After reading Exodus 17:1-17 (and Psalm 95 at the same time), the following question kept milling around in my head: Why does the author place so much emphasis on the negative reactions of Israel?

The essence of the story is supposed to be the miracle that God performs when He makes water flow from a rock (17:6). But the story has been recorded in the annals because of the events that took place at Massah and Meribah. There where Israel quarrelled with Moses and tried God’s patience to the limit.

In retrospect it may seem as if Israel’s rebelliousness overshadowed God’s gracious intervention!

In the light of all this, the serious warning of Psalm 95, not to be stubborn like Israel at Massah and Meribah (verse 8), is indeed necessary.

We may encounter “desert experiences” (hardship, illness, loss, etc.) in various ways.

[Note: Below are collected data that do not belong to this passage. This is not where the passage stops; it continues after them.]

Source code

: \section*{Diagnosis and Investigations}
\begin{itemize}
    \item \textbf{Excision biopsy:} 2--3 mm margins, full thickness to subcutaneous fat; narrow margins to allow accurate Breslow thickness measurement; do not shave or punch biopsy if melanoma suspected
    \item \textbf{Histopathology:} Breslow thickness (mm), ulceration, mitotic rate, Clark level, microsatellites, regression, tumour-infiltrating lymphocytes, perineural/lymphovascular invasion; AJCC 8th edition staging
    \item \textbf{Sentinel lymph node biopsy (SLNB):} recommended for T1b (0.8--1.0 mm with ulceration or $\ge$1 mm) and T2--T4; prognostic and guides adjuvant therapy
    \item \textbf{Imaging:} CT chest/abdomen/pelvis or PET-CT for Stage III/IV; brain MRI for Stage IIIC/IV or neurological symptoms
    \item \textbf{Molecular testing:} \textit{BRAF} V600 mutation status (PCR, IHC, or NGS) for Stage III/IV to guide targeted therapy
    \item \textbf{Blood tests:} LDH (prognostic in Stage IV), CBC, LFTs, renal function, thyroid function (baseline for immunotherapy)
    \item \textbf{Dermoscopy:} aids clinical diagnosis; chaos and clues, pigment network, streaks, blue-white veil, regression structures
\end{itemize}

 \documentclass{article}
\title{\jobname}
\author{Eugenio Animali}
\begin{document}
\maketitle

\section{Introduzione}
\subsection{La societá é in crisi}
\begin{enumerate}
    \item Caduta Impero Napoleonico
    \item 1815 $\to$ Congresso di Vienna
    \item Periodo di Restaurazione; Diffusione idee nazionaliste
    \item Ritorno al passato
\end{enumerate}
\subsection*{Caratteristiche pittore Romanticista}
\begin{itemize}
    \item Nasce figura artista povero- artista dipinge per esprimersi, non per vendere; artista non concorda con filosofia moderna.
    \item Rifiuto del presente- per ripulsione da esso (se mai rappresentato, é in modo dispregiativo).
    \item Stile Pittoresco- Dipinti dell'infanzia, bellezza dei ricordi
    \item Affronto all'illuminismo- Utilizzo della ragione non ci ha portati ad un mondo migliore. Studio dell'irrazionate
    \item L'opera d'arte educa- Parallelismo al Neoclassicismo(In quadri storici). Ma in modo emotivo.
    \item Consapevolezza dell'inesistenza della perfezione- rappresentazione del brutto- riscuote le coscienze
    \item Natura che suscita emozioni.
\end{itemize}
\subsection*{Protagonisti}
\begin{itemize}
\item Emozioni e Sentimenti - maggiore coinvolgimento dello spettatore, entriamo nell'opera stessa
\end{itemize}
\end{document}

Whole communities may, in a manner of speaking, end up in the desert of suffering. For example: when the aids pandemic’s impact reaches alarming proportions.

When Paul writes in Romans 5:3-4, “… we also rejoice in our sufferings, because we know that suffering produces perseverance; perseverance, character; and character, hope”, he is not describing a natural process. The story of Massah and Meribah is the natural course of events. When suffering produces perseverance and leads to faith and hope, it is a process of mercy and grace. And this is something that only the Holy Spirit can produce in our lives (comp Rom 5:5).

When, during Lent, the congregation remembers the suffering of Israel in the desert at Massah and Meribah, it should bring us to a deeper understanding of and sensitivity towards the suffering of others.

Through the suffering (Jesus also encountered the desert “for us”), crucifixion and resurrection of Christ his followers are inspired – by the love that the Holy Spirit pours out – to become involved with people in their suffering. Only then the natural process leading to Massah and Meribah can be reversed into a process of mercy that leads to perseverance, faith and hope.